Just ran across this column from Bart Ehrman at the Washington Post site. Excerpts:
The idea that to be a Christian you have to “believe in the Bible” (meaning, believe that it is in some sense infallible) is a modern invention. Church historians have traced the view, rather precisely, to the Niagara Conference on the Bible, in the 1870s, held over a number of years to foster belief in the Bible in opposition to liberal theologians who were accepting the results of historical scholarship. In 1878 the conference summarized the true faith in a series of fourteen statements. The very first one — to be believed above all else — was not belief in God, or in the death and resurrection of Jesus. It was belief in the Bible….
To make faith in the Bible the most important tenet of Christianity was a radical shift in thinking — away, for example, from traditional statements of faith such as the Apostles Creed and the Nicene Creed, which say not a word about belief in the Bible….
Here are the historical realities.

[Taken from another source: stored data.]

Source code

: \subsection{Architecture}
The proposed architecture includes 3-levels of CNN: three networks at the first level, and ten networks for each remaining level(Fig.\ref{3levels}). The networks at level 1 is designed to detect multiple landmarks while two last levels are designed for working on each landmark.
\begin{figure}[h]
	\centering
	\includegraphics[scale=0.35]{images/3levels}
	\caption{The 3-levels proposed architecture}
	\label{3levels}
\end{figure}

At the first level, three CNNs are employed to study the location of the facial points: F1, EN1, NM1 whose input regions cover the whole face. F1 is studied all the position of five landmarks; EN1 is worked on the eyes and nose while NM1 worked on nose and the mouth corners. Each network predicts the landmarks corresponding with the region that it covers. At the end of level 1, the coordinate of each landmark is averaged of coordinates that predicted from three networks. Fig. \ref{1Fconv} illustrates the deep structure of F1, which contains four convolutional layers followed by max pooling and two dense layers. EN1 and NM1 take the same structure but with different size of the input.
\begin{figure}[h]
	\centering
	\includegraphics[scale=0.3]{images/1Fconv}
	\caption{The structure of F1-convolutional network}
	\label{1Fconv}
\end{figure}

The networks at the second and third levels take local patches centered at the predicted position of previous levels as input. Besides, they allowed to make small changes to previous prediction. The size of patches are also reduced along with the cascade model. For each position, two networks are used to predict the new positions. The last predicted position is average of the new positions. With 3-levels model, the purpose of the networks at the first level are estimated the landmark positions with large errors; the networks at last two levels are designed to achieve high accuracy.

Christianity existed before the Bible came into being: no one decided that our twenty-seven books of the New Testament should be “the” Christian Scripture until three hundred years after the death of the apostles. Since that time Christianity has existed in places where there were no Bibles to be found, where no one could read the Bible, where no one correctly understood the Bible. Yet it has existed. Christianity does not stand or fall with the Bible.
And so, biblical scholarship will not destroy Christianity. It might de-convert people away from a modern form of fundamentalist belief. But that might be a very good thing indeed.

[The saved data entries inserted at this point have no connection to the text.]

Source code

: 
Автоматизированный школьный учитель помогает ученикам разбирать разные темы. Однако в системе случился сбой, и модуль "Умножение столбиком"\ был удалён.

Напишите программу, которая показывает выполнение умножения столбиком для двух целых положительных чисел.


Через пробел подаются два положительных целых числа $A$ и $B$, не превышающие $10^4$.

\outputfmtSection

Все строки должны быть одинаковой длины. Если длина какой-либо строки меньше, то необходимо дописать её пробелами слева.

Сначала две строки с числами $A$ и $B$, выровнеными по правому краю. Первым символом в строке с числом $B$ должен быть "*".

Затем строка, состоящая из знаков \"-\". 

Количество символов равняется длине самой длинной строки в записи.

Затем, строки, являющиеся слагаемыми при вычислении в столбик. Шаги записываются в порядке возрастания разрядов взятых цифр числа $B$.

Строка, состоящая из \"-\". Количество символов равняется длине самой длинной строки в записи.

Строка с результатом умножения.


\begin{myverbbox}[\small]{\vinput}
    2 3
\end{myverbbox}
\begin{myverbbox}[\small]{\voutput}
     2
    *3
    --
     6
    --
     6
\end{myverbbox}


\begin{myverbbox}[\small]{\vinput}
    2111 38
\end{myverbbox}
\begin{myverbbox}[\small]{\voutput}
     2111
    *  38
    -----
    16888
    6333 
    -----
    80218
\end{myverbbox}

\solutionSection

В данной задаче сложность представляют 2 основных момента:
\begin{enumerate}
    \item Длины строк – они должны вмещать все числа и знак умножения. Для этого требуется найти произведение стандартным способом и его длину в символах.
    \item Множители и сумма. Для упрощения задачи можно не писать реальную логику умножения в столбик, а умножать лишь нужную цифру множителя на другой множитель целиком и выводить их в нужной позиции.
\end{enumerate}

I think Ehrman is being a little coy. If you read the introduction to Misquoting Jesus, you get a brief version of Ehrman’s faith journey, which basically boils down to “I was a conservative, Bible-believing Christian for a while, and because of that I got deep into Biblical scholarship, and what I learned about the Bible turned me agnostic.” I don’t think he’s lying here–he certainly knows that there are a lot of Christians who take a liberal or post-liberal stance toward the scriptures but are still guided by a deep faith in Jesus. I’m one of them. But I think if Ehrman were really pressed on this point, he would admit that while there are people who accept Biblical criticism while retaining Christian faith, he himself doesn’t find that position tenable.
I don’t want to pick on Ehrman too much. I’m pretty appreciative of his books, which essentially take the basic Biblical information you’ll learn in a mainline seminary and make it accessible to a mass audience. We ought to be discussing the difficulties with the Bible in church more, and it really isn’t Ehrman’s fault that some people learn this information and drift away from faith. (As per this post, I think it’s the fault of the kinds of churches who essentially make their congregants choose between believing in inerrancy or becoming an atheist.) But he ought to be a more honest about the reality that his books certainly will provoke a faith crisis in a fair number of his readers, if not an outright rejection of Christianity.